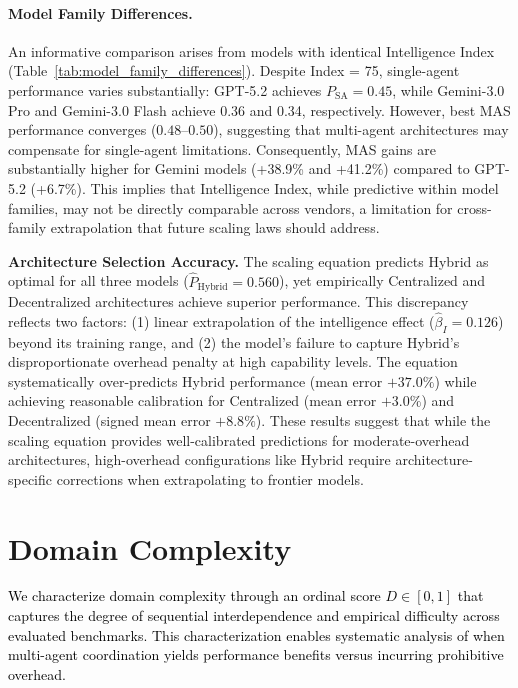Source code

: \paragraph{Model Family Differences.}
An informative comparison arises from models with identical Intelligence Index (Table~\ref{tab:model_family_differences}). Despite Index = 75, single-agent performance varies substantially: GPT-5.2 achieves $P_{\text{SA}} = 0.45$, while Gemini-3.0 Pro and Gemini-3.0 Flash achieve 0.36 and 0.34, respectively. However, best MAS performance converges ($0.48$--$0.50$), suggesting that multi-agent architectures may compensate for single-agent limitations. Consequently, MAS gains are substantially higher for Gemini models (+38.9\% and +41.2\%) compared to GPT-5.2 (+6.7\%). This implies that Intelligence Index, while predictive within model families, may not be directly comparable across vendors, a limitation for cross-family extrapolation that future scaling laws should address.

\textbf{Architecture Selection Accuracy.} The scaling equation predicts Hybrid as optimal for all three models
($\hat{P}_{\text{Hybrid}} = 0.560$), yet empirically Centralized and Decentralized architectures achieve superior performance. This
discrepancy reflects two factors: (1) linear extrapolation of the intelligence effect ($\hat{\beta}_I = 0.126$) beyond its training
range, and (2) the model's failure to capture Hybrid's disproportionate overhead penalty at high capability levels. 
The equation systematically over-predicts Hybrid performance (mean error $+37.0\%$) while achieving reasonable calibration for Centralized (mean error $+3.0\%$) and Decentralized (signed mean error $+8.8\%$). These results suggest that while the scaling equation provides well-calibrated predictions for moderate-overhead architectures, high-overhead configurations like Hybrid require architecture-specific corrections when extrapolating to frontier models.


\section{Domain Complexity}
\label{appendix:domain_complexity}

\textcolor{black}{We characterize domain complexity through an ordinal score $D \in [0,1]$ that captures the degree of sequential interdependence and empirical difficulty across evaluated benchmarks. This characterization enables systematic analysis of when multi-agent coordination yields performance benefits versus incurring prohibitive overhead.}

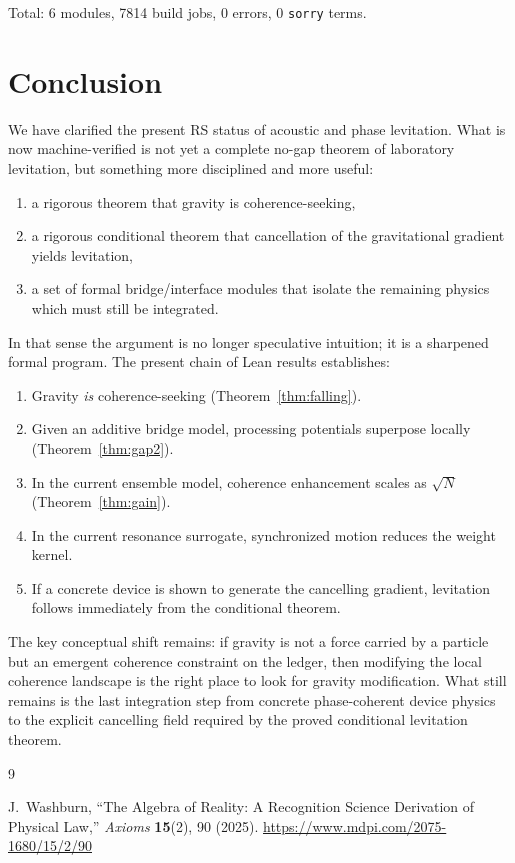 \documentclass[11pt,a4paper]{article}
\begin{document}
\noindent Total: 6 modules, 7814 build jobs, 0 errors, 0 \texttt{sorry} terms.

\section{Conclusion}

We have clarified the present RS status of acoustic and phase levitation.
What is now machine-verified is not yet a complete no-gap theorem of laboratory levitation, but something more disciplined and more useful:
\begin{enumerate}[leftmargin=2em]
    \item a rigorous theorem that gravity is coherence-seeking,
    \item a rigorous conditional theorem that cancellation of the gravitational gradient yields levitation,
    \item a set of formal bridge/interface modules that isolate the remaining physics which must still be integrated.
\end{enumerate}

In that sense the argument is no longer speculative intuition; it is a sharpened formal program.
The present chain of Lean results establishes:
\begin{enumerate}[leftmargin=2em]
    \item Gravity \emph{is} coherence-seeking (Theorem~\ref{thm:falling}).
    \item Given an additive bridge model, processing potentials superpose locally (Theorem~\ref{thm:gap2}).
    \item In the current ensemble model, coherence enhancement scales as $\sqrt{N}$ (Theorem~\ref{thm:gain}).
    \item In the current resonance surrogate, synchronized motion reduces the weight kernel.
    \item If a concrete device is shown to generate the cancelling gradient, levitation follows immediately from the conditional theorem.
\end{enumerate}

The key conceptual shift remains:
if gravity is not a force carried by a particle but an emergent coherence constraint on the ledger, then modifying the local coherence landscape is the right place to look for gravity modification.
What still remains is the last integration step from concrete phase-coherent device physics to the explicit cancelling field required by the proved conditional levitation theorem.

\begin{thebibliography}{9}

J.~Washburn, ``The Algebra of Reality: A Recognition Science Derivation of Physical Law,''
\emph{Axioms} \textbf{15}(2), 90 (2025).
\url{https://www.mdpi.com/2075-1680/15/2/90}

\end{thebibliography}
\end{document}
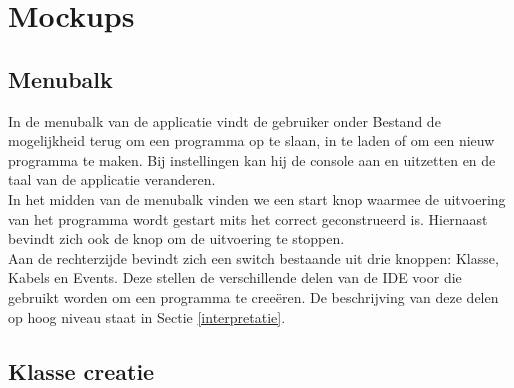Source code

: \documentclass[]{article}
\begin{document}
\section{Mockups}
\label{Mockups}
\subsection{Menubalk}
In de menubalk van de applicatie vindt de gebruiker onder Bestand de mogelijkheid terug om een programma op te slaan, in te laden of om een nieuw programma te maken. Bij instellingen kan hij de console aan en uitzetten en de taal van de applicatie veranderen.\\In het midden van de menubalk vinden we een start knop waarmee de uitvoering van het programma wordt gestart mits het correct geconstrueerd is. Hiernaast bevindt zich ook de knop om de uitvoering te stoppen.\\ Aan de rechterzijde bevindt zich een switch bestaande uit drie knoppen: Klasse, Kabels en Events. Deze stellen de verschillende delen van de IDE voor die gebruikt worden om een programma te cree\"{e}ren. De beschrijving van deze delen op hoog niveau staat in Sectie \ref{interpretatie}.
\subsection{Klasse creatie}
\end{document}
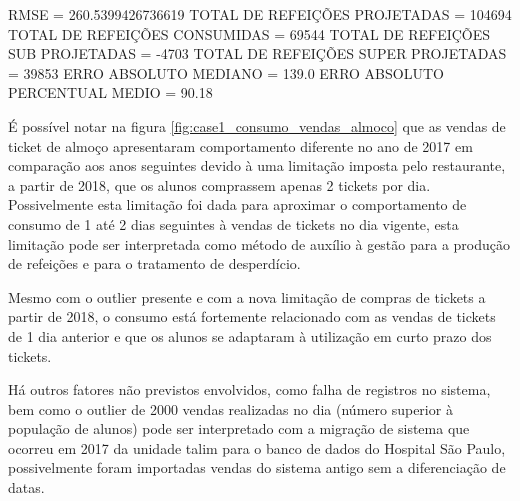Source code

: \documentclass[	12pt, Times, openright, twoside, a4paper, english, brazil]{abntex2}
\begin{document}
                    RMSE = 260.5399426736619\newline
                    TOTAL DE REFEIÇÕES PROJETADAS = 104694\newline 
                    TOTAL DE REFEIÇÕES CONSUMIDAS = 69544\newline
                    TOTAL DE REFEIÇÕES SUB PROJETADAS = -4703\newline 
                    TOTAL DE REFEIÇÕES SUPER PROJETADAS = 39853\newline 
                    ERRO ABSOLUTO MEDIANO = 139.0\newline 
                    ERRO ABSOLUTO PERCENTUAL MEDIO = 90.18%
                    
        	       É possível notar na figura \ref{fig:case1_consumo_vendas_almoco} que as  vendas de ticket de almoço apresentaram comportamento diferente no ano de 2017 em comparação aos anos seguintes devido à uma limitação imposta pelo restaurante, a partir de 2018, que os alunos comprassem apenas 2 tickets por dia. Possivelmente esta limitação foi dada para aproximar o comportamento de consumo de 1 até 2 dias seguintes à vendas de tickets no dia vigente, esta limitação pode ser interpretada como método de auxílio à gestão para a produção de refeições e para o tratamento de desperdício.
        	        
        	        Mesmo com o outlier presente e com a nova limitação de compras de tickets a partir de 2018, o consumo está fortemente relacionado com as vendas de tickets de 1 dia anterior e que os alunos se adaptaram à utilização em curto prazo dos tickets.
        	        
        	        Há outros fatores não previstos envolvidos, como falha de registros no sistema, bem como o outlier de 2000 vendas realizadas no dia (número superior à população de alunos) pode ser interpretado com a migração de sistema que ocorreu em 2017 da unidade talim para o banco de dados do Hospital São Paulo, possivelmente foram importadas vendas do sistema antigo sem a diferenciação de datas.
        	        
\end{document}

++++++++++++++++++++

What is required
Nothing but the lines above from the one containing "RMSE = 260.5399426736619\newline" through the one containing "ERRO ABSOLUTO PERCENTUAL" should appear in the answer, each repeated exactly.

Task output
                    RMSE = 260.5399426736619\newline
                    TOTAL DE REFEIÇÕES PROJETADAS = 104694\newline 
                    TOTAL DE REFEIÇÕES CONSUMIDAS = 69544\newline
                    TOTAL DE REFEIÇÕES SUB PROJETADAS = -4703\newline 
                    TOTAL DE REFEIÇÕES SUPER PROJETADAS = 39853\newline 
                    ERRO ABSOLUTO MEDIANO = 139.0\newline 
                    ERRO ABSOLUTO PERCENTUAL MEDIO = 90.18%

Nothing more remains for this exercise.